Thursday, July 30, 2015

Castle Of Thorns


my mother has always told me that I was the easiest baby to handle that she has ever seen. my mother said I rarely cried, I barely ever threw a fit. I slept most of the day and I was the cutest thing from what people have told me. everyone expected great things from me. my grandmother said that the first time she held me in her arms that she looked in my big bright blue eyes and she saw wisdom in them. she said I had the "eyes of an old soul' I was adored by everyone that came across me. and I was always smiling and genuinely happy baby that was very easy to manage.



I think back on how it must have felt for my mother to go through the struggle of my addiction. I think about how hard it was for her to see me strung out on several drugs with her memories of me as this perfect angel of a baby that would fall asleep on her chest for hours. I think about how this happened. why I was cursed with this disease of the brain. a disease of the soul.



addiction doesn't have any standards. it will take hold of anyone any race any gender. it will destroy lives and destroy the lives of addicts family's as well. my mom has seen me at my best and my absolute worst. she knows me better than anyone else in this world, and she knows when I'm doing good or falling off just by the sound of my voice. 


I live in a world far far away from everyone else's. my own mind is burdened by the demons that threaten my safety and self worth every day. the ghosts of my past. I chose the lifestyle that I entered. my father is a college professor teaching English and my mother is a high school English teacher as well. I never went hungry as a child, and Christmas was full of an abundance of presents under the Christmas tree every year. I chose to enter the high life. I chose to enter a dangerous world full of drugs weapons and crime. I've become what I've become because I've been a rebel since I was a child and instead of taking the route that my parents took I wanted to be a rebel. I wanted the "thug life" that's exactly why you got to be careful what you wish for... because you just might get it..
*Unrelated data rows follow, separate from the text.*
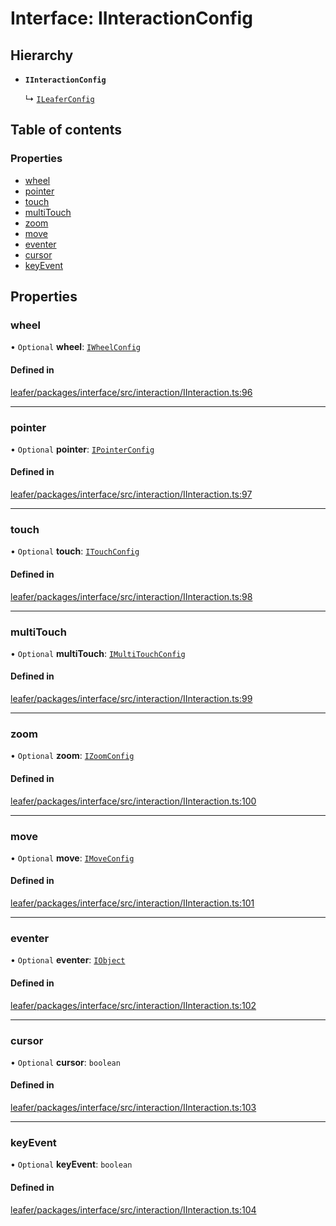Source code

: # Interface: IInteractionConfig

## Hierarchy

- **`IInteractionConfig`**

  ↳ [`ILeaferConfig`](ILeaferConfig.md)

## Table of contents

### Properties

- [wheel](IInteractionConfig.md#wheel)
- [pointer](IInteractionConfig.md#pointer)
- [touch](IInteractionConfig.md#touch)
- [multiTouch](IInteractionConfig.md#multitouch)
- [zoom](IInteractionConfig.md#zoom)
- [move](IInteractionConfig.md#move)
- [eventer](IInteractionConfig.md#eventer)
- [cursor](IInteractionConfig.md#cursor)
- [keyEvent](IInteractionConfig.md#keyevent)

## Properties

### wheel

• `Optional` **wheel**: [`IWheelConfig`](IWheelConfig.md)

#### Defined in

[leafer/packages/interface/src/interaction/IInteraction.ts:96](https://github.com/leaferjs/leafer/blob/27a24ec/packages/interface/src/interaction/IInteraction.ts#L96)

___

### pointer

• `Optional` **pointer**: [`IPointerConfig`](IPointerConfig.md)

#### Defined in

[leafer/packages/interface/src/interaction/IInteraction.ts:97](https://github.com/leaferjs/leafer/blob/27a24ec/packages/interface/src/interaction/IInteraction.ts#L97)

___

### touch

• `Optional` **touch**: [`ITouchConfig`](ITouchConfig.md)

#### Defined in

[leafer/packages/interface/src/interaction/IInteraction.ts:98](https://github.com/leaferjs/leafer/blob/27a24ec/packages/interface/src/interaction/IInteraction.ts#L98)

___

### multiTouch

• `Optional` **multiTouch**: [`IMultiTouchConfig`](IMultiTouchConfig.md)

#### Defined in

[leafer/packages/interface/src/interaction/IInteraction.ts:99](https://github.com/leaferjs/leafer/blob/27a24ec/packages/interface/src/interaction/IInteraction.ts#L99)

___

### zoom

• `Optional` **zoom**: [`IZoomConfig`](IZoomConfig.md)

#### Defined in

[leafer/packages/interface/src/interaction/IInteraction.ts:100](https://github.com/leaferjs/leafer/blob/27a24ec/packages/interface/src/interaction/IInteraction.ts#L100)

___

### move

• `Optional` **move**: [`IMoveConfig`](IMoveConfig.md)

#### Defined in

[leafer/packages/interface/src/interaction/IInteraction.ts:101](https://github.com/leaferjs/leafer/blob/27a24ec/packages/interface/src/interaction/IInteraction.ts#L101)

___

### eventer

• `Optional` **eventer**: [`IObject`](IObject.md)

#### Defined in

[leafer/packages/interface/src/interaction/IInteraction.ts:102](https://github.com/leaferjs/leafer/blob/27a24ec/packages/interface/src/interaction/IInteraction.ts#L102)

___

### cursor

• `Optional` **cursor**: `boolean`

#### Defined in

[leafer/packages/interface/src/interaction/IInteraction.ts:103](https://github.com/leaferjs/leafer/blob/27a24ec/packages/interface/src/interaction/IInteraction.ts#L103)

___

### keyEvent

• `Optional` **keyEvent**: `boolean`

#### Defined in

[leafer/packages/interface/src/interaction/IInteraction.ts:104](https://github.com/leaferjs/leafer/blob/27a24ec/packages/interface/src/interaction/IInteraction.ts#L104)
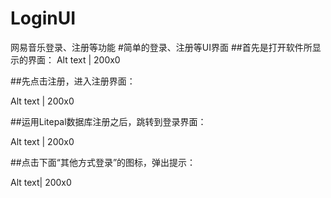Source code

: # LoginUI
网易音乐登录、注册等功能
#简单的登录、注册等UI界面 
##首先是打开软件所显示的界面： Alt text | 200x0

##先点击注册，进入注册界面：

Alt text | 200x0

##运用Litepal数据库注册之后，跳转到登录界面：

Alt text | 200x0

##点击下面“其他方式登录”的图标，弹出提示：

Alt text| 200x0
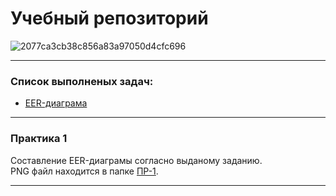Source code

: # Учебный репозиторий

![2077ca3cb38c856a83a97050d4cfc696](https://github.com/FEFU-Oidaho/Databases/assets/76991612/f01e0337-5b90-4389-86ff-6d6ba31f422e)


---

### Список выполненых задач:
 - [EER-диаграма](#Практика-1)

---

### Практика 1
Составление EER-диаграмы согласно выданому заданию. <br>
PNG файл находится в папке [ПР-1]().

---
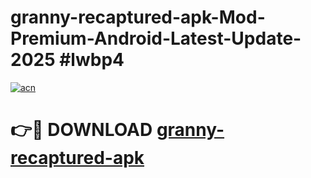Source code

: # granny-recaptured-apk-Mod-Premium-Android-Latest-Update-2025 #lwbp4

[![acn](https://github.com/user-attachments/assets/0f9c940e-d8b0-45ae-aac7-cd30a18b3e1c)](https://app.mediaupload.pro?title=granny-recaptured-apk&ref=07M)

# 👉🔴 DOWNLOAD [granny-recaptured-apk](https://app.mediaupload.pro?title=granny-recaptured-apk&ref=07M)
I was never meant to be running the streets. I was never meant to be a criminal. I was never meant to be a junkie. but I chose that life. I chose to fill my body with substances that turn me into a monster. 


so here comes the question.. why? why did this happen? why did this happen to me? I was a "beautiful child" with a bright future ahead of me. well... I don't have the answer to that. I was born this way, I was born in a world tbat diagnosed me with an addictive personality and a rebellious criminal mind state. I was born manipulative and selfish when I want what I want. my vices are horrifying and in control of me on a daily basis, and unfortunately for the rest of my life I will have to battle this disease of the soul I was born with.


I'm a soldier in the battlefield of my soul. I'm a warrior in the trenches of my heart and mind. I'm a fighter fighting demons trying to bring me into the depths of hell on earth on a constant daily basis. I'm in a world that consumes me daily and takes 24/7 effort on my part. I live in my own world. when I picture my world I see myself in a big giant castle of granite stone with several hallways and trap doors, there's a basement and an attic where I can escape the ghosts of my pasts lurking around the hallways and rooms of my castle. but in my castle it is completely covered in thorns. so every day I have to watch my step very very closely.. because I can slip up and get stuck by any one of those thorns in my castle and end up trapped in the basement with the ghosts of my pasts for who knows how long... if I don't watch my step 24/7 I WILL END UP TRAPPED IN THAT BASEMENT, in my world.... my castle covered in thorns...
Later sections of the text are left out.